What DUI related tests are you required to take? A Leesburg DUI lawyer explains below. For assistance with your case, call today and schedule a free consultation.
If you are pulled over, and suspected of committing a DUI related offense in Leesburg you can absolutely refuse to perform field sobriety test. The officers receive specific training on how to convince suspected DUI offenders to perform field sobriety tests.
Field sobriety tests are helpful for the officers to give them more information with which to prosecute you. They will often ask you to do the field sobriety tests in a very kind way and a cooperative way. However, you should not fall for this ruse, field sobriety tests may absolutely be refused and they should be refused under most circumstances.
Yes, there are many nuances to field sobriety tests. The most common nuances are how the officer receives his or her training in the administration of the field sobriety test. The most common foundation for the sobriety test training is to be certified by the National Highway Traffic Safety Administration or NHTSA. The NHTSA guidelines were set forth drawn up over 20 years ago after a series of controlled studies.
These controlled studies were not done on roads, they were done in research laboratories involving persons that officers knew to be intoxicated. Over the years, the scientific community has pointed out that these studies were highly flawed. However, there have been no updated studies.
In designing their field sobriety tests, the National Highway Traffic Safety Administration identifies three primary tests. These primary tests are the HGN test, the nine step walk and turn test and the one leg stand test. These are the most commonly administered field sobriety tests in Leesburg.

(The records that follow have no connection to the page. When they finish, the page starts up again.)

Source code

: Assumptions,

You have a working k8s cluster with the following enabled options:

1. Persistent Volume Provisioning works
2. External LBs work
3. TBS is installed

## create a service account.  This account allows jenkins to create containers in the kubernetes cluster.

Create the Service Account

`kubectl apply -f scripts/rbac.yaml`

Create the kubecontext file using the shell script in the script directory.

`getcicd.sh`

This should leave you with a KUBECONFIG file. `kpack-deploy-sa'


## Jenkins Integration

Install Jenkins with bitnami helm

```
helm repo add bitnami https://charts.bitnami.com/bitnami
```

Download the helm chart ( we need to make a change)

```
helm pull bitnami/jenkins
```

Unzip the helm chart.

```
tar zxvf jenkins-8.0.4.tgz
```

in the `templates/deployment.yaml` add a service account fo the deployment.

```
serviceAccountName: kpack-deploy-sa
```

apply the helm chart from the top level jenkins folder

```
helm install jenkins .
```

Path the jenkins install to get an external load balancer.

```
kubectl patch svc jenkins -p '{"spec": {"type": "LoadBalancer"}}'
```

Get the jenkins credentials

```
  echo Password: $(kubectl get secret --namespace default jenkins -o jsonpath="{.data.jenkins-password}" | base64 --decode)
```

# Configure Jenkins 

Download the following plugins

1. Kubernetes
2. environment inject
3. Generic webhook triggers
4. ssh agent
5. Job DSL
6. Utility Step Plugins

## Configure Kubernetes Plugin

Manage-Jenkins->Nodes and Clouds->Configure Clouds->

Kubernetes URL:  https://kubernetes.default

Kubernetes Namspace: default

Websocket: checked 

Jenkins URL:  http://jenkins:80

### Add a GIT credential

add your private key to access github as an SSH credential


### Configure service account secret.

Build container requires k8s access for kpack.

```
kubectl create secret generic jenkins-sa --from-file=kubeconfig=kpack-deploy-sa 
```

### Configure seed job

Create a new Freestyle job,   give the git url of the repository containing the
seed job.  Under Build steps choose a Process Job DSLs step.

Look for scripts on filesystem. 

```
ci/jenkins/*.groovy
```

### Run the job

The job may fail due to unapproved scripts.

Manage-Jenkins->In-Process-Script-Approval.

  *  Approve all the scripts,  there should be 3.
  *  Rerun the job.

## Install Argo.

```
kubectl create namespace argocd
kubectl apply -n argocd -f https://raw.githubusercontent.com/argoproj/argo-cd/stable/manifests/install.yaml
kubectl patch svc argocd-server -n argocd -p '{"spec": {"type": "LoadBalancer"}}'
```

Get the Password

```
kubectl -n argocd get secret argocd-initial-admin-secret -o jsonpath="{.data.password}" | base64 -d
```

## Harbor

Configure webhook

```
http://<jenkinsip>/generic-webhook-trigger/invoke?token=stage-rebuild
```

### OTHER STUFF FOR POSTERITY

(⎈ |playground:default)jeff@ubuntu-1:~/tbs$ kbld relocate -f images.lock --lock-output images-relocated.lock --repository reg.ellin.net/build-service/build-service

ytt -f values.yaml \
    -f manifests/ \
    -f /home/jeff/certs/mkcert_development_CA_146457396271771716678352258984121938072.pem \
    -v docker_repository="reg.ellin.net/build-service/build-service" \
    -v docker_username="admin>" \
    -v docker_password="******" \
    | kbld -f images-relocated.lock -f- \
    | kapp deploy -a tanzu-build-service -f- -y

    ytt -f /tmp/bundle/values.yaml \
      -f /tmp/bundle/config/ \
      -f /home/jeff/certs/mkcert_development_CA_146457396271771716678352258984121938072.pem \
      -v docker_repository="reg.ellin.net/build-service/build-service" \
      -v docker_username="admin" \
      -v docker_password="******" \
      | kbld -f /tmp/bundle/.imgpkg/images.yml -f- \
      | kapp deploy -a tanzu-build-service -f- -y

In addition oftentimes Leesburg officers receive training through the Northern Virginia Criminal Justice Academy or other local training centers. These academies teach officers in DUI detection and field sobriety. They are often taught at these academies to use non-certified tests such as counting backwards, ABCs, or the finger dexterity test. While these tests are not “standardized,” they’re often weighed by the court as to whether the person has violated the DUI statute.

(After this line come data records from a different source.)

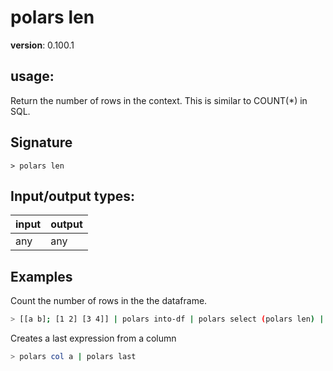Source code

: # polars len

**version**: 0.100.1

## **usage**:

Return the number of rows in the context. This is similar to COUNT(\*) in SQL.

## Signature

`> polars len `

## Input/output types:

| input | output |
| ----- | ------ |
| any   | any    |

## Examples

Count the number of rows in the the dataframe.

```bash
> [[a b]; [1 2] [3 4]] | polars into-df | polars select (polars len) | polars collect
```

Creates a last expression from a column

```bash
> polars col a | polars last
```

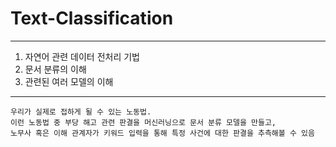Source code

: # Text-Classification
- - -

1. 자연어 관련 데이터 전처리 기법
2. 문서 분류의 이해
3. 관련된 여러 모델의 이해

- - -
```
우리가 실제로 접하게 될 수 있는 노동법.   
이런 노동법 중 부당 해고 관련 판결을 머신러닝으로 문서 분류 모델을 만들고,
노무사 혹은 이해 관계자가 키워드 입력을 통해 특정 사건에 대한 판결을 추측해볼 수 있음
```



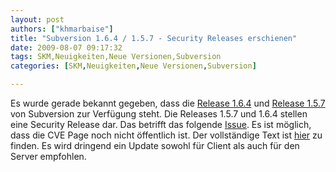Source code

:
 ```yaml
---
layout: post
authors: ["khmarbaise"]
title: "Subversion 1.6.4 / 1.5.7 - Security Releases erschienen"
date: 2009-08-07 09:17:32
tags: SKM,Neuigkeiten,Neue Versionen,Subversion
categories: [SKM,Neuigkeiten,Neue Versionen,Subversion]

---
```

Es wurde gerade bekannt gegeben, dass die <a href="http://subversion.tigris.org/servlets/NewsItemView?newsItemID=2301">Release 1.6.4</a> und <a href="http://subversion.tigris.org/servlets/NewsItemView?newsItemID=2300">Release 1.5.7</a> von Subversion zur Verfügung steht. Die Releases 1.5.7 und 1.6.4 stellen eine Security Release dar. Das betrifft das folgende <a href="http://cve.mitre.org/cgi-bin/cvename.cgi?name=2009-2411">Issue</a>. Es ist möglich, dass die CVE Page noch nicht öffentlich ist. Der vollständige Text ist <a href="http://subversion.tigris.org/security/CVE-2009-2411-advisory.txt">hier</a> zu finden. Es wird dringend ein Update sowohl für Client als auch für den Server empfohlen.
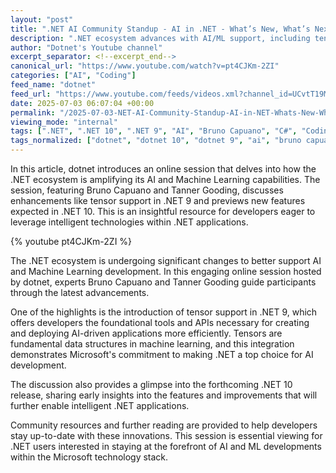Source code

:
 ```yaml
---
layout: "post"
title: ".NET AI Community Standup - AI in .NET - What’s New, What’s Next"
description: ".NET ecosystem advances with AI/ML support, including tensor features in .NET 9 and upcoming changes in .NET 10, discussed by Bruno Capuano and Tanner Gooding."
author: "Dotnet's Youtube channel"
excerpt_separator: <!--excerpt_end-->
canonical_url: "https://www.youtube.com/watch?v=pt4CJKm-2ZI"
categories: ["AI", "Coding"]
feed_name: "dotnet"
feed_url: "https://www.youtube.com/feeds/videos.xml?channel_id=UCvtT19MZW8dq5Wwfu6B0oxw"
date: 2025-07-03 06:07:04 +00:00
permalink: "/2025-07-03-NET-AI-Community-Standup-AI-in-NET-Whats-New-Whats-Next.html"
viewing_mode: "internal"
tags: [".NET", ".NET 10", ".NET 9", "AI", "Bruno Capuano", "C#", "Coding", "Machine Learning", "Microsoft", "Tanner Gooding", "Tensor Support", "Videos"]
tags_normalized: ["dotnet", "dotnet 10", "dotnet 9", "ai", "bruno capuano", "csharp", "coding", "machine learning", "microsoft", "tanner gooding", "tensor support", "videos"]
---
```


In this article, dotnet introduces an online session that delves into how the .NET ecosystem is amplifying its AI and Machine Learning capabilities. The session, featuring Bruno Capuano and Tanner Gooding, discusses enhancements like tensor support in .NET 9 and previews new features expected in .NET 10. This is an insightful resource for developers eager to leverage intelligent technologies within .NET applications.<!--excerpt_end-->

{% youtube pt4CJKm-2ZI %}

The .NET ecosystem is undergoing significant changes to better support AI and Machine Learning development. In this engaging online session hosted by dotnet, experts Bruno Capuano and Tanner Gooding guide participants through the latest advancements.

One of the highlights is the introduction of tensor support in .NET 9, which offers developers the foundational tools and APIs necessary for creating and deploying AI-driven applications more efficiently. Tensors are fundamental data structures in machine learning, and this integration demonstrates Microsoft's commitment to making .NET a top choice for AI development.

The discussion also provides a glimpse into the forthcoming .NET 10 release, sharing early insights into the features and improvements that will further enable intelligent .NET applications.

Community resources and further reading are provided to help developers stay up-to-date with these innovations. This session is essential viewing for .NET users interested in staying at the forefront of AI and ML developments within the Microsoft technology stack.
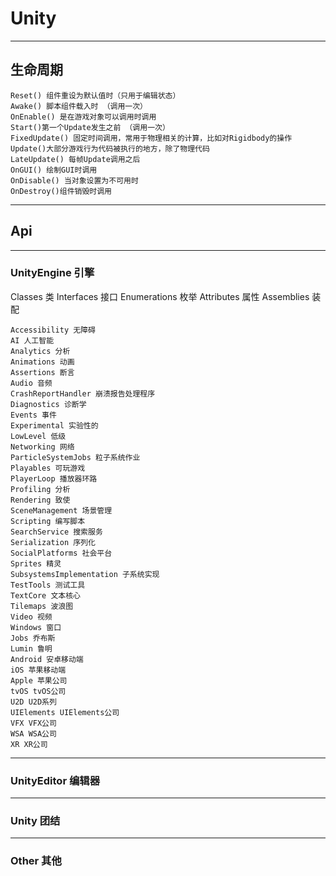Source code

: # Unity

--------------------
## 生命周期
```
Reset() 组件重设为默认值时（只用于编辑状态）
Awake() 脚本组件载入时 （调用一次）
OnEnable() 是在游戏对象可以调用时调用
Start()第一个Update发生之前 （调用一次）
FixedUpdate() 固定时间调用，常用于物理相关的计算，比如对Rigidbody的操作
Update()大部分游戏行为代码被执行的地方，除了物理代码
LateUpdate() 每帧Update调用之后
OnGUI() 绘制GUI时调用
OnDisable() 当对象设置为不可用时
OnDestroy()组件销毁时调用
```

--------------------
## Api

---
### UnityEngine 引擎
Classes 类
Interfaces 接口
Enumerations 枚举
Attributes 属性
Assemblies 装配
```
Accessibility 无障碍
AI 人工智能
Analytics 分析
Animations 动画
Assertions 断言
Audio 音频
CrashReportHandler 崩溃报告处理程序
Diagnostics 诊断学
Events 事件
Experimental 实验性的
LowLevel 低级
Networking 网络
ParticleSystemJobs 粒子系统作业
Playables 可玩游戏
PlayerLoop 播放器环路
Profiling 分析
Rendering 致使
SceneManagement 场景管理
Scripting 编写脚本
SearchService 搜索服务
Serialization 序列化
SocialPlatforms 社会平台
Sprites 精灵
SubsystemsImplementation 子系统实现
TestTools 测试工具
TextCore 文本核心
Tilemaps 波浪图
Video 视频
Windows 窗口
Jobs 乔布斯
Lumin 鲁明
Android 安卓移动端
iOS 苹果移动端
Apple 苹果公司
tvOS tvOS公司
U2D U2D系列
UIElements UIElements公司
VFX VFX公司
WSA WSA公司
XR XR公司
```

---
### UnityEditor 编辑器

---
### Unity 团结

---
### Other 其他
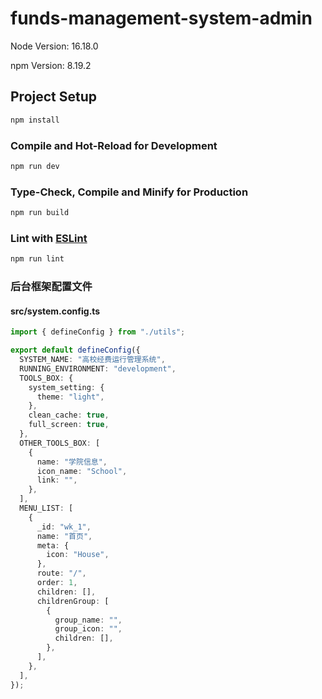 # funds-management-system-admin
Node Version: 16.18.0

npm Version: 8.19.2

## Project Setup

```sh
npm install
```

### Compile and Hot-Reload for Development

```sh
npm run dev
```

### Type-Check, Compile and Minify for Production

```sh
npm run build
```

### Lint with [ESLint](https://eslint.org/)

```sh
npm run lint
```

### 后台框架配置文件

#### src/system.config.ts
```ts
import { defineConfig } from "./utils";

export default defineConfig({
  SYSTEM_NAME: "高校经费运行管理系统",
  RUNNING_ENVIRONMENT: "development",
  TOOLS_BOX: {
    system_setting: {
      theme: "light",
    },
    clean_cache: true,
    full_screen: true,
  },
  OTHER_TOOLS_BOX: [
    {
      name: "学院信息",
      icon_name: "School",
      link: "",
    },
  ],
  MENU_LIST: [
    {
      _id: "wk_1",
      name: "首页",
      meta: {
        icon: "House",
      },
      route: "/",
      order: 1,
      children: [],
      childrenGroup: [
        {
          group_name: "",
          group_icon: "",
          children: [],
        },
      ],
    },
  ],
});

```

If you’re pulled over for suspicion of DUI, the officer may also offer you a PBT or preliminary breath test. They may tell you that that test is not admissible in court, this is only partly true. A PBT is not admissible in court for the purposes of determining whether or not you are guilty or innocent of the underlying DUI offense.
However, the PBT test is absolutely admissible for determining whether or not there is probable cause to place you under arrest. For that reason you should not give the officer any more ammunition with which to prosecute you. It is within your rights and you should absolutely refuse the PBT under most circumstances.

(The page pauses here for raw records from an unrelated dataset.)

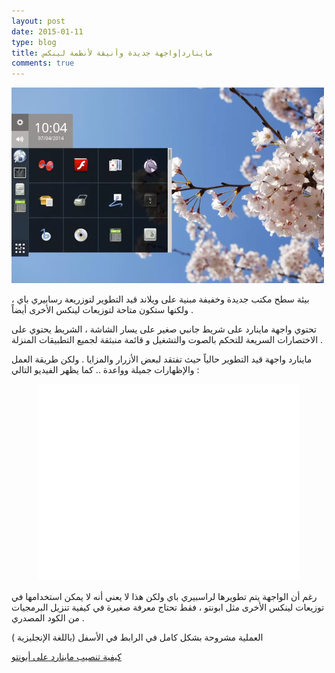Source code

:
 ```yaml
---
layout: post 
date: 2015-01-11
type: blog
title: ماينارد|واجهة جديدة وأنيقة لأنظمة لينكس
comments: true
---
```


![صورة لواجهة ماينارد على أنظمة لينكس](/assets/maynard.png "صورة لواجهة ماينارد على أنظمة لينكس")

بيئة سطح مكتب جديدة وخفيفة مبنية على ويلاند قيد التطوير لتوزريعة رسابيري باي ، ولكنها ستكون متاحة لتوزيعات لينكس الأخرى أيضاً .

تحتوي واجهة ماينارد على شريط جانبي صغير على يسار الشاشة ، الشريط يحتوي على الاختصارات السريعة للتحكم بالصوت والتشغيل و قائمة منبثقة لجميع التطبيقات المنزلة .

ماينارد واجهة قيد التطوير حالياً حيث تفتقد لبعض الأزرار والمزايا . ولكن طريقة العمل والإظهارات جميلة وواعدة .. كما يظهر الفيديو التالي :

 <center><iframe allowfullscreen="" frameborder="0" height="315" src="//www.youtube.com/embed/irrv8OA30Bs" width="420"></iframe></center>

                       
رغم أن الواجهة يتم تطويرها لراسبيري باي ولكن هذا لا يعني أنه لا يمكن استخدامها في توزيعات لينكس الأخرى مثل ابونتو ، فقط تحتاج معرفة صغيرة في كيفية تنزيل البرمجيات من الكود المصدري .

العملية مشروحة بشكل كامل في الرابط في الأسفل (باللغة الإنجليزية )

[كيفية تنصيب ماينارد على أبونتو](https://github.com/raspberrypi/maynard/wiki/Develop-on-a-computer)

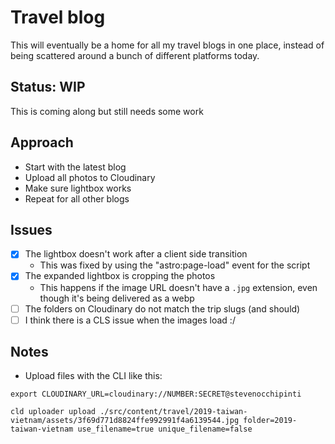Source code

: # Travel blog

This will eventually be a home for all my travel blogs in one place, instead of
being scattered around a bunch of different platforms today.

## Status: WIP

This is coming along but still needs some work

## Approach

- Start with the latest blog
- Upload all photos to Cloudinary
- Make sure lightbox works
- Repeat for all other blogs

## Issues

- [x] The lightbox doesn't work after a client side transition
  - This was fixed by using the "astro:page-load" event for the script
- [x] The expanded lightbox is cropping the photos
  - This happens if the image URL doesn't have a `.jpg` extension, even though it's being delivered as a webp
- [ ] The folders on Cloudinary do not match the trip slugs (and should)
- [ ] I think there is a CLS issue when the images load :/

## Notes

- Upload files with the CLI like this:

```
export CLOUDINARY_URL=cloudinary://NUMBER:SECRET@stevenocchipinti

cld uploader upload ./src/content/travel/2019-taiwan-vietnam/assets/3f69d771d8824ffe992991f4a6139544.jpg folder=2019-taiwan-vietnam use_filename=true unique_filename=false
```
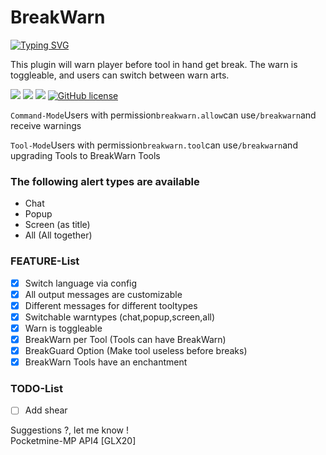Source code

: # BreakWarn

[![Typing SVG](https://readme-typing-svg.herokuapp.com?center=true&vCenter=true&lines=BreakWarn;GLX20;Warn+users+before+tool+get+destroyed)](.)

This plugin will warn player before tool in hand get break.
The warn is toggleable, and users can switch between warn arts.

[![](https://poggit.pmmp.io/shield.state/BreakWarn)](https://poggit.pmmp.io/p/BreakWarn)
[![](https://poggit.pmmp.io/shield.api/BreakWarn)](https://poggit.pmmp.io/p/BreakWarn)
[![](https://poggit.pmmp.io/shield.dl.total/BreakWarn)](https://poggit.pmmp.io/p/BreakWarn)
[![GitHub license](https://img.shields.io/badge/license-Apache-blue.svg)](
https://github.com/galaxytwenty/BreakWarn/blob/main/LICENSE)<br>


```Command-Mode```Users with permission```breakwarn.allow```can use```/breakwarn```and receive warnings

```Tool-Mode```Users with permission```breakwarn.tool```can use```/breakwarn```and upgrading Tools to BreakWarn Tools


### The following alert types are available
- Chat
- Popup
- Screen (as title)
- All (All together)


### FEATURE-List
- [x] Switch language via config 
- [x] All output messages are customizable
- [x] Different messages for different tooltypes
- [x] Switchable warntypes (chat,popup,screen,all)
- [x] Warn is toggleable
- [x] BreakWarn per Tool (Tools can have BreakWarn)
- [x] BreakGuard Option (Make tool useless before breaks)
- [x] BreakWarn Tools have an enchantment

### TODO-List
- [ ] Add shear


Suggestions ?, let me know !<br>
Pocketmine-MP API4
[GLX20]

Yes. The roadside breath test (or PBT) is not admissible in court to determine guilt as these tests are prone to inaccuracies and they’re not given to the most scientific way. However, because they play a role in determining whether or not a person will be arrested, it’s important to understand them.
If you’re arrested for suspicion of DUI in Leesburg, Virginia, the Virginia implied consent statute kicks in. Virginia Code Section 18.2-268.2 dictates that by virtue of driving on a highway of the Commonwealth of Virginia you’re deemed to submit or consent to a blood or breath test. Typically, this involves a breath test unless you are physically unable to perform a breath test or the officer believes that a combination of drugs or alcohol may be at play.
If requested to submit to a breath test at the station pursuant to the implied consent statute you may refuse, but your refusal will have consequences. If you refuse after being advised of the implied consent statute, you will be charged with unreasonable refusal pursuant to Virginia Code Section 18.2-268.3. Unreasonable refusal is a civil violation for a first offense, but this civil violation has serious consequences.
For a first offense of violating 18.2-268.3, if convicted you will lose your license for 12 months. This is a hard loss of license in addition to any license suspension imposed if you’re convicted of a DUI as well. Therefore, it may be in your best interests to refuse a test or in other circumstances it may not be.